Veronica was occupied with the credit cards but gestured over her shoulder to a well concealed exit that slid open with barely a sound. Bennet jogged round the desk and stopped in the doorway.

“She’s got fuel, right?”

“She has. You’ve got yourself a bargain there, Mr Bennet.”

“Sorry about those guys,” Bennet nodded at the front door. “I’m sure they’ll be ok with you – it’s me they want.”

“Not a problem.” From behind the desk, the rack of guns was visible. “Nice doing business with you.”

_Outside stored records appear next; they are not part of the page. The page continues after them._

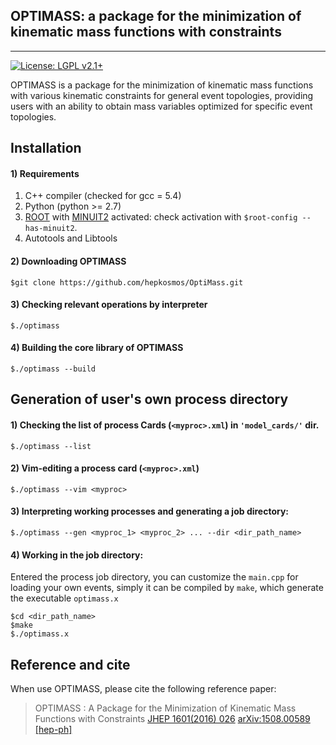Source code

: ## OPTIMASS: a package for the minimization of kinematic mass functions with constraints
---
[![License: LGPL v2.1+](https://img.shields.io/badge/License-LGPL%20v2.1+-blue.svg)](https://www.gnu.org/licenses/lgpl.html)

OPTIMASS is a package for the minimization of kinematic mass functions with various kinematic constraints for 
general event topologies, providing users with an ability to obtain mass variables optimized for specific event topologies.








## Installation

#### 1) Requirements

1. C++ compiler (checked for gcc = 5.4) 
2. Python (python >= 2.7)
3. [ROOT](https://root.cern.ch) with [MINUIT2](https://seal.web.cern.ch/seal/MathLibs/Minuit2/html/) activated: check activation with `$root-config --has-minuit2`.
4. Autotools and Libtools


#### 2) Downloading OPTIMASS

    $git clone https://github.com/hepkosmos/OptiMass.git


#### 3) Checking relevant operations by interpreter

    $./optimass


#### 4) Building the core library of OPTIMASS

    $./optimass --build



## Generation of user's own process directory

#### 1) Checking the list of process Cards (`<myproc>.xml`) in `'model_cards/'` dir.

    $./optimass --list


#### 2) Vim-editing a process card (`<myproc>.xml`) 

    $./optimass --vim <myproc>


#### 3) Interpreting working processes and generating a job directory:

    $./optimass --gen <myproc_1> <myproc_2> ... --dir <dir_path_name>


#### 4) Working in the job directory:
Entered the process job directory, you can customize the `main.cpp` for loading your own events, 
simply it can be compiled by `make`, which generate the executable `optimass.x` 

    $cd <dir_path_name> 
    $make
    $./optimass.x


## Reference and cite
When use OPTIMASS, please cite the following reference paper:

>  OPTIMASS : A Package for the Minimization of Kinematic Mass Functions with Constraints
>  [JHEP 1601(2016) 026](https://link.springer.com/article/10.1007%2FJHEP01%282016%29026) [arXiv:1508.00589 [hep-ph]](https://arxiv.org/abs/1508.00589v2)


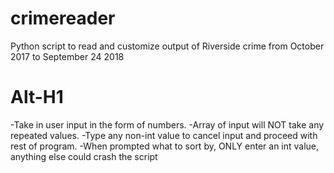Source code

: # crimereader
Python script to read and customize output of Riverside crime from October 2017 to September 24 2018

Alt-H1
======
-Take in user input in the form of numbers.
-Array of input will NOT take any repeated values.
-Type any non-int value to cancel input and proceed with rest of program.
-When prompted what to sort by, ONLY enter an int value, anything else could crash the script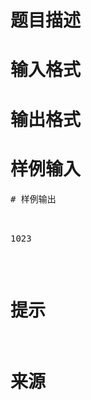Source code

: 

# 题目描述



# 输入格式



# 输出格式



# 样例输入


<pre>
# 样例输出


<pre>1023</pre>

# 提示



# 来源


<p>
<br/>
</p>

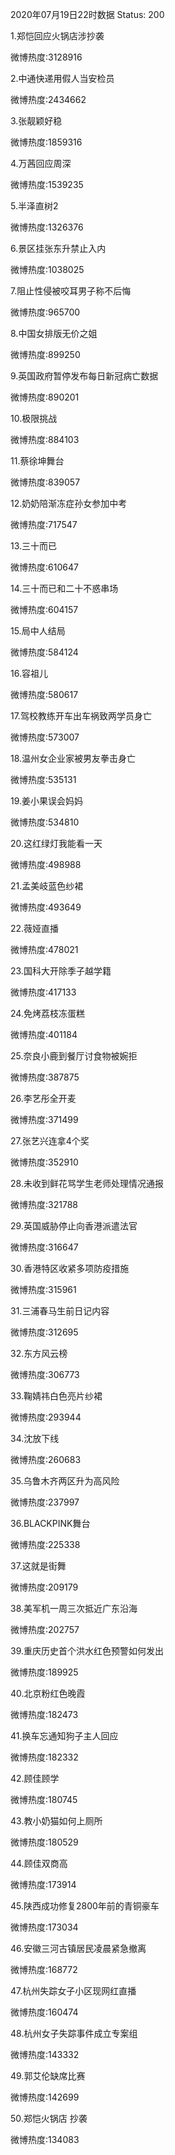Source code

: 2020年07月19日22时数据
Status: 200

1.郑恺回应火锅店涉抄袭

微博热度:3128916

2.中通快递用假人当安检员

微博热度:2434662

3.张靓颖好稳

微博热度:1859316

4.万茜回应周深

微博热度:1539235

5.半泽直树2

微博热度:1326376

6.景区挂张东升禁止入内

微博热度:1038025

7.阻止性侵被咬耳男子称不后悔

微博热度:965700

8.中国女排版无价之姐

微博热度:899250

9.英国政府暂停发布每日新冠病亡数据

微博热度:890201

10.极限挑战

微博热度:884103

11.蔡徐坤舞台

微博热度:839057

12.奶奶陪渐冻症孙女参加中考

微博热度:717547

13.三十而已

微博热度:610647

14.三十而已和二十不惑串场

微博热度:604157

15.局中人结局

微博热度:584124

16.容祖儿

微博热度:580617

17.驾校教练开车出车祸致两学员身亡

微博热度:573007

18.温州女企业家被男友拳击身亡

微博热度:535131

19.姜小果误会妈妈

微博热度:534810

20.这红绿灯我能看一天

微博热度:498988

21.孟美岐蓝色纱裙

微博热度:493649

22.薇娅直播

微博热度:478021

23.国科大开除季子越学籍

微博热度:417133

24.免烤荔枝冻蛋糕

微博热度:401184

25.奈良小鹿到餐厅讨食物被婉拒

微博热度:387875

26.李艺彤全开麦

微博热度:371499

27.张艺兴连拿4个奖

微博热度:352910

28.未收到鲜花骂学生老师处理情况通报

微博热度:321788

29.英国威胁停止向香港派遣法官

微博热度:316647

30.香港特区收紧多项防疫措施

微博热度:315961

31.三浦春马生前日记内容

微博热度:312695

32.东方风云榜

微博热度:306773

33.鞠婧祎白色亮片纱裙

微博热度:293944

34.沈放下线

微博热度:260683

35.乌鲁木齐两区升为高风险

微博热度:237997

36.BLACKPINK舞台

微博热度:225338

37.这就是街舞

微博热度:209179

38.美军机一周三次抵近广东沿海

微博热度:202757

39.重庆历史首个洪水红色预警如何发出

微博热度:189925

40.北京粉红色晚霞

微博热度:182473

41.换车忘通知狗子主人回应

微博热度:182332

42.顾佳顾学

微博热度:180745

43.教小奶猫如何上厕所

微博热度:180529

44.顾佳双商高

微博热度:173914

45.陕西成功修复2800年前的青铜豪车

微博热度:173034

46.安徽三河古镇居民凌晨紧急撤离

微博热度:168772

47.杭州失踪女子小区现网红直播

微博热度:160474

48.杭州女子失踪事件成立专案组

微博热度:143332

49.郭艾伦缺席比赛

微博热度:142699

50.郑恺火锅店 抄袭

微博热度:134083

Bennet slid through the door as it swished shut and leant against it for a moment, eyes closed, breathing deeply. There was a faint hiss and click as it locked behind him. He opened his eyes and took in the junkyard dealership’s hangar. There was an array of shuttles and small ships from a variety of origins and classes. If he’d had more time, the appreciator in him would have loved to look around but as it was he focussed on locating the Renegade Rising. He spotted her quickly, some distance away but thankfully near the space side doors and not blocked in. She wasn’t the biggest in the hangar, but she stood out by style alone. Everything else in there was much, much newer. Still, Veronica was right, she did have character. An unfamiliar sensation bloomed in Orion’s chest. What was that? Optimism? Feeling like this could easily be a triumph of hope over experience, he crossed the hangar at a pace that tried to convey, should anyone be watching, that he wasn’t in a rush – while still rushing – and held the keycard to the hull. The entry port slid open several metres above his head and a ladder descended, which he skipped up with practised speed. Outposts were fine, being on a ship was better. Pausing on the top rung, Orion gave the small docking port nameplate a gentle polish with his sleeve. “Nice to meet you, I’m Orion. If you can get me out of here alive, we stand every chance of becoming good friends.”

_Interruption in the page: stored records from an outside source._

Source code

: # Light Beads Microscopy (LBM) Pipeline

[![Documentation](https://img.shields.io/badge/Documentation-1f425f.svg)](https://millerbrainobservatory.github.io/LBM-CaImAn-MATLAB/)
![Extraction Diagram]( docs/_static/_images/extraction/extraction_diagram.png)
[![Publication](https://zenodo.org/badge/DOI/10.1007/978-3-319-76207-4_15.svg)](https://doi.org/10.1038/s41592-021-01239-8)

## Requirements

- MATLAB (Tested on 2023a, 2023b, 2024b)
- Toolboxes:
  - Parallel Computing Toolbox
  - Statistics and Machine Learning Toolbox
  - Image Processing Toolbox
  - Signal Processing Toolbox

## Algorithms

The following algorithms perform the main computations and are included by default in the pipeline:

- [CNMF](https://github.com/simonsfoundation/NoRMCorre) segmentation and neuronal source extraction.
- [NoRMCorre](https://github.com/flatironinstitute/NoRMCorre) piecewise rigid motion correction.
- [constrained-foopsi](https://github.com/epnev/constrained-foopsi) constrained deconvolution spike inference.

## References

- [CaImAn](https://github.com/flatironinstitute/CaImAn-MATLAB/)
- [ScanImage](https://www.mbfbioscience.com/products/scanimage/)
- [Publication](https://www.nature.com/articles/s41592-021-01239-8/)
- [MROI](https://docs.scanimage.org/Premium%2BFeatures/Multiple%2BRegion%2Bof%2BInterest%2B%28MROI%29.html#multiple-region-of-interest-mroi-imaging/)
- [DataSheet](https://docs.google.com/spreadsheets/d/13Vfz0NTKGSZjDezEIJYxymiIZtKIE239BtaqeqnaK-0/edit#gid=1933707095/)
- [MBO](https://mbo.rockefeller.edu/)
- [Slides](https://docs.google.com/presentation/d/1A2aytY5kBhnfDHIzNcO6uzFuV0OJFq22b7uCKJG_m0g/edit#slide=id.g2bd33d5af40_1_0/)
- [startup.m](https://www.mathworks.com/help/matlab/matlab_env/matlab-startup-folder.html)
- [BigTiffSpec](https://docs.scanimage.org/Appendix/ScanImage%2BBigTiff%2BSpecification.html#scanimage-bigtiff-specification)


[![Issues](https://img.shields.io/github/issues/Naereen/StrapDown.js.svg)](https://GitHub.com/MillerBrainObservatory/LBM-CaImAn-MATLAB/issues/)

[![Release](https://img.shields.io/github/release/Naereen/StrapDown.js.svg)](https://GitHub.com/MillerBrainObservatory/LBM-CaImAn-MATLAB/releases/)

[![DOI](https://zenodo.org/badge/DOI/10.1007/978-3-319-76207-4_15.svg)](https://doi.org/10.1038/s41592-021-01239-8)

Back in the office, Veronica unlocked and opened the dealership door; coincidentally in time with the thudding. Two men collapsed in a heap on the floor with a shout. Another, smaller man, with angry eyes and a lot of facial scars stepped over their prone bodies and approached the desk.

“I’m looking for a man I suspect you just had in here. Orion Bennet.”

Veronica looked up from her keyboard, eyeing the men picking themselves off the floor and the cold face in front of her. The credit card in her hand beeped as the transfer to her console completed.

“Never heard of him.”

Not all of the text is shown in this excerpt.